Oltre a firmare una delle undici vittorie interne sull’Inter, che in quella occasione subì il colpo di grazia nella corsa scudetto poi vinta dal Verona, il gol di Miano fece letteralmente il giro del mondo in modo davvero curioso. «All’epoca la Toshiba inserì il filmato di quella rete nella pubblicità dei suoi nuovi videoregistratori e lo stesso fece anche una delle prime enciclopedie multimediali provviste di Cd- rom, collegando quel gol alla voce dribbling», ricorda oggi Zè Paolo, così come venne ribattezzato dai tifosi dopo quella serie di dribbling di stampo sudamericano, purtroppo oggi così rari da vedersi anche tra gli interpreti nostrani al Friuli. «Non so se sia mancanza di personalità, ma il calcio è cambiato e il livello si è abbassato. Una volta c’era la marcatura fissa e se non prendevi la scarpata che ti buttava giù creavi la superiorità numerica. Oggi vedi giocatori che entrano e poi scaricano palla dietro», osserva Miano dall’alto della sua competenza di cui si è servita anche l’Udinese fino a un paio d’anni fa, in veste di collaboratore tecnico, e che adesso invece è tutta al servizio dei ragazzini a cui insegna tecnica calcistica nella sua scuola fondata assieme all’amico ed ex bianconero Gianfranco Cinello, con sede a Paderno. «Nell’Udinese attuale De Paul è l’unico che può saltare l’uomo. Appena arrivato esprimeva grande autostima, si prese il 10, ma poi in campo non quagliava, andava avanti e si dimenticava di chi gli stava dietro. Grazie a Del Neri ha imparato a fare le due fasi e oggi è maturo. Gli darei più libertà sfruttando tutto quello che può dare in fase offensiva, come fece con me De Sisti. Mi disse che ero un genialoide e che dovevo essere libero di muovermi come volevo».

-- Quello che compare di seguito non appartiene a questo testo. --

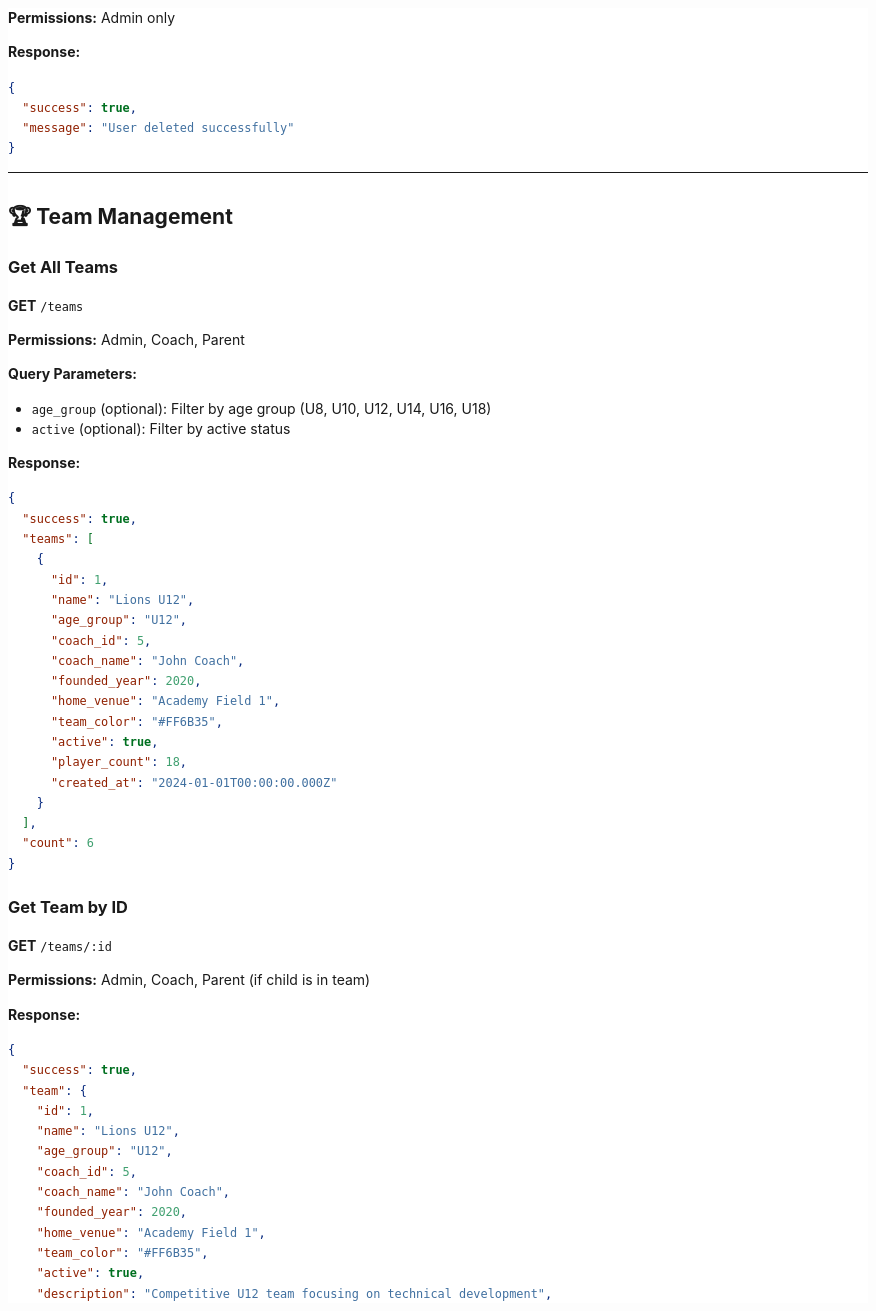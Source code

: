 **Permissions:** Admin only

**Response:**
```json
{
  "success": true,
  "message": "User deleted successfully"
}
```

---

## 🏆 Team Management

### Get All Teams
**GET** `/teams`

**Permissions:** Admin, Coach, Parent

**Query Parameters:**
- `age_group` (optional): Filter by age group (U8, U10, U12, U14, U16, U18)
- `active` (optional): Filter by active status

**Response:**
```json
{
  "success": true,
  "teams": [
    {
      "id": 1,
      "name": "Lions U12",
      "age_group": "U12",
      "coach_id": 5,
      "coach_name": "John Coach",
      "founded_year": 2020,
      "home_venue": "Academy Field 1",
      "team_color": "#FF6B35",
      "active": true,
      "player_count": 18,
      "created_at": "2024-01-01T00:00:00.000Z"
    }
  ],
  "count": 6
}
```

### Get Team by ID
**GET** `/teams/:id`

**Permissions:** Admin, Coach, Parent (if child is in team)

**Response:**
```json
{
  "success": true,
  "team": {
    "id": 1,
    "name": "Lions U12",
    "age_group": "U12",
    "coach_id": 5,
    "coach_name": "John Coach",
    "founded_year": 2020,
    "home_venue": "Academy Field 1",
    "team_color": "#FF6B35",
    "active": true,
    "description": "Competitive U12 team focusing on technical development",
```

Miano non lo dice apertamente, ma forse rivede qualche sprazzo di se stesso nel De Paul di oggi, come traspare anche dal suo personaggio in cerca di autore. «Nascevo come trequartista, poi passai a fare l’ala destra e con l’arrivo di Causio finì a fare il falso nueve, mentre con l’arrivo di Zico dovevo giocare a due tocchi per dargli palla. Correvo con qualità al punto che un grande del giornalismo come Paolo Condò mi definì il Neeskens di quella Udinese, là dove Zico era l’indiscusso Cruyff».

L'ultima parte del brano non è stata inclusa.